Your assignment:
Every line from the first one in the data below through the line holding "List of app, OS" is to be written out exactly, with the pictures omitted.

___ Records provided ___

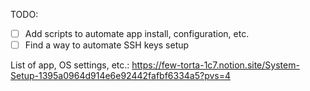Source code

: TODO:

- [ ] Add scripts to automate app install, configuration, etc.
- [ ] Find a way to automate SSH keys setup

List of app, OS settings, etc.: https://few-torta-1c7.notion.site/System-Setup-1395a0964d914e6e92442fafbf6334a5?pvs=4
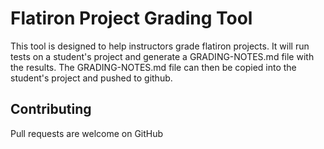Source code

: <!-- Generate README for a testing library that helps test flatiron projects -->

# Flatiron Project Grading Tool

This tool is designed to help instructors grade flatiron projects. It will run tests on a student's project and generate a GRADING-NOTES.md file with the results. The GRADING-NOTES.md file can then be copied into the student's project and pushed to github.

## Contributing

Pull requests are welcome on GitHub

___

Exercise solution:
Source code

: TODO:

- [ ] Add scripts to automate app install, configuration, etc.
- [ ] Find a way to automate SSH keys setup

List of app, OS settings, etc.: https://few-torta-1c7.notion.site/System-Setup-1395a0964d914e6e92442fafbf6334a5?pvs=4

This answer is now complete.